§ **Stored dataset items**:
= Beginning of Section =

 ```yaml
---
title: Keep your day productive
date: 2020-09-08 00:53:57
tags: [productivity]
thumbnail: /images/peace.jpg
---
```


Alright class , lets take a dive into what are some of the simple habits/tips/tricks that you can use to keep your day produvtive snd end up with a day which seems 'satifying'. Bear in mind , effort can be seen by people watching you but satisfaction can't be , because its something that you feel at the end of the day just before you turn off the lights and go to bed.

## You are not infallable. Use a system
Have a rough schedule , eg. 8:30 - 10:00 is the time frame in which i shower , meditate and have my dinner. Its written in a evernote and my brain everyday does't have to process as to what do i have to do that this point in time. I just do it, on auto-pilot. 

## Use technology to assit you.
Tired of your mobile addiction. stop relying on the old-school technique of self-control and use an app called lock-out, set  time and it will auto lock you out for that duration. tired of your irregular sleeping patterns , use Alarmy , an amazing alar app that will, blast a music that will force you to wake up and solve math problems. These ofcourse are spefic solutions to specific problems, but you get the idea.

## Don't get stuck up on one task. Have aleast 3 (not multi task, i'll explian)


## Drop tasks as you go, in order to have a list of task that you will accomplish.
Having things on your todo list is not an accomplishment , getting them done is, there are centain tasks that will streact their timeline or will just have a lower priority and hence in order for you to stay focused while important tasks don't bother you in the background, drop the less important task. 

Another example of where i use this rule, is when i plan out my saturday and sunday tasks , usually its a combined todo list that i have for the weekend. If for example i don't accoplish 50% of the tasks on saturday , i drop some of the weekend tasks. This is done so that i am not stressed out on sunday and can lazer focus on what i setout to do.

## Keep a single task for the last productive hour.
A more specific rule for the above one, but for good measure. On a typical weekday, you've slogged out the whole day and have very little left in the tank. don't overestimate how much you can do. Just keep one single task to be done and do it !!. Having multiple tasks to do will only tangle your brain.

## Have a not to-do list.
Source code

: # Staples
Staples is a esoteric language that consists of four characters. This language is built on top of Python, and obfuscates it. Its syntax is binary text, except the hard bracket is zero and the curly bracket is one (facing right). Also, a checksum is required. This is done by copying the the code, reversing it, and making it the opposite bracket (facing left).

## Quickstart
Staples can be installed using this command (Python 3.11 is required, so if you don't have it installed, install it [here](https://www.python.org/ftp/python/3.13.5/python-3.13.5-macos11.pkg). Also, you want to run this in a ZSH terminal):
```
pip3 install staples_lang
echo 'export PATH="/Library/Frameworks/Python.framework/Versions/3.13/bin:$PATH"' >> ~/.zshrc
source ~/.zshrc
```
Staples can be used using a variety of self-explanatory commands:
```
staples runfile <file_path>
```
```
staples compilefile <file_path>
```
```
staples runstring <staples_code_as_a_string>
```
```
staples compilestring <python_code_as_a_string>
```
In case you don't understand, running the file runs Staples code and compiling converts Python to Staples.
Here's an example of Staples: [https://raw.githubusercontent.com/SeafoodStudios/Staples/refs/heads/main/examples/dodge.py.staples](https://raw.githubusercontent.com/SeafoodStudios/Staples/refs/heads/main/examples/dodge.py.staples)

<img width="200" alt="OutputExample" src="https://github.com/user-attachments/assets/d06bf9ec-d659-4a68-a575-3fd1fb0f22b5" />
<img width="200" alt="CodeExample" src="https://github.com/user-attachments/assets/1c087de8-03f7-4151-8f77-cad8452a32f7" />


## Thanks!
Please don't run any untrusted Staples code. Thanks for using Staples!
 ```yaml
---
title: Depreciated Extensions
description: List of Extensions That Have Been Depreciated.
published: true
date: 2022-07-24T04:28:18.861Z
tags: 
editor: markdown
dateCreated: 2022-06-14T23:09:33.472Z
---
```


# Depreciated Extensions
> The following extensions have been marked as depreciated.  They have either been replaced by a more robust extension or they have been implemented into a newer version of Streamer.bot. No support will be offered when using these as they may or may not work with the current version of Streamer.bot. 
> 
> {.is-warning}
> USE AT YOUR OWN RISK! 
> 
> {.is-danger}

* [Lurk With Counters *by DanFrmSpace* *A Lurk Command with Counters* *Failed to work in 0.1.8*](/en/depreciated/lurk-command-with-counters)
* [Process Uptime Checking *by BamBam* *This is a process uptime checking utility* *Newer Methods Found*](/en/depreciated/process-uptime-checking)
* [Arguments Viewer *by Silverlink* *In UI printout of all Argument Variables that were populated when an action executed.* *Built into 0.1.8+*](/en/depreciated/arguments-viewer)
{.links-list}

= End of Section =
= Beginning of Section =

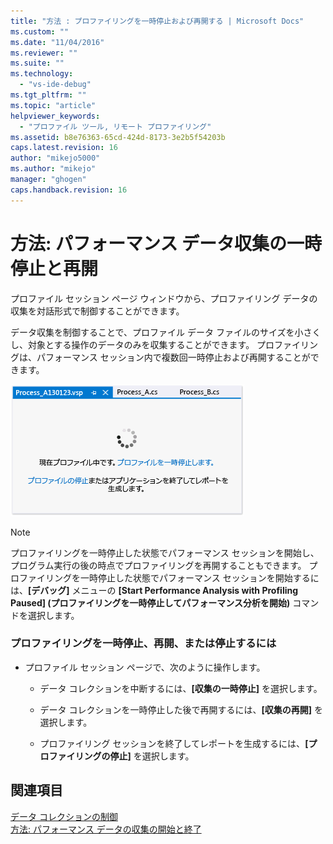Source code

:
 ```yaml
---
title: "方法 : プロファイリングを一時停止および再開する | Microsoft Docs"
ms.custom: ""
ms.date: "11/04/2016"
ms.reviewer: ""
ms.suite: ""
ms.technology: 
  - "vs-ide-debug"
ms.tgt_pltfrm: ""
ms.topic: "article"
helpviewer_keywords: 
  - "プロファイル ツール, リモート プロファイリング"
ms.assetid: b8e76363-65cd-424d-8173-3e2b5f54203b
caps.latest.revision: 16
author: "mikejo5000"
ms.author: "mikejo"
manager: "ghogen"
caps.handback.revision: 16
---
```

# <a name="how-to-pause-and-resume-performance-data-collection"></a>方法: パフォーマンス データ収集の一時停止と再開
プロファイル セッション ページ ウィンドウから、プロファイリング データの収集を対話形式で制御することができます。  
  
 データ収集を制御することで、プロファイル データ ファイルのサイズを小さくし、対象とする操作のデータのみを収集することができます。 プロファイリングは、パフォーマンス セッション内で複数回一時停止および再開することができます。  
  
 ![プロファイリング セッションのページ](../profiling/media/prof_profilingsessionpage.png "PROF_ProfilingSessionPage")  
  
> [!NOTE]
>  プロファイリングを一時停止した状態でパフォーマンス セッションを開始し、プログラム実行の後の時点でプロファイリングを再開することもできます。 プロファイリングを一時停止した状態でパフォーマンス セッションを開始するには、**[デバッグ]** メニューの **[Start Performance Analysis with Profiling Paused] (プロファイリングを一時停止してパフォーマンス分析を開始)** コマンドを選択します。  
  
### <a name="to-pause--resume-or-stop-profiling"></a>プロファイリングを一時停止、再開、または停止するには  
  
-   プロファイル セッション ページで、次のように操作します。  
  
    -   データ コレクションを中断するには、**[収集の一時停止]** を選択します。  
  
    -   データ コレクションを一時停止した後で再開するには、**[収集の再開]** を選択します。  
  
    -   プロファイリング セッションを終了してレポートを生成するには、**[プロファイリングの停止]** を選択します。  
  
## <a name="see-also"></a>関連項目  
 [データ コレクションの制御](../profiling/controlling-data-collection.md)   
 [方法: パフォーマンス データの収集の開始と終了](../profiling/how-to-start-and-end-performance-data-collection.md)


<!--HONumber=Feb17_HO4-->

= End of Section =

§ **About this exercise**: Take the lines above from the one containing "## Drop tasks" down to the one containing "Having things on", and transcribe them exactly, both ends included.

§ **Problem solution**:
## Drop tasks as you go, in order to have a list of task that you will accomplish.
Having things on your todo list is not an accomplishment , getting them done is, there are centain tasks that will streact their timeline or will just have a lower priority and hence in order for you to stay focused while important tasks don't bother you in the background, drop the less important task. 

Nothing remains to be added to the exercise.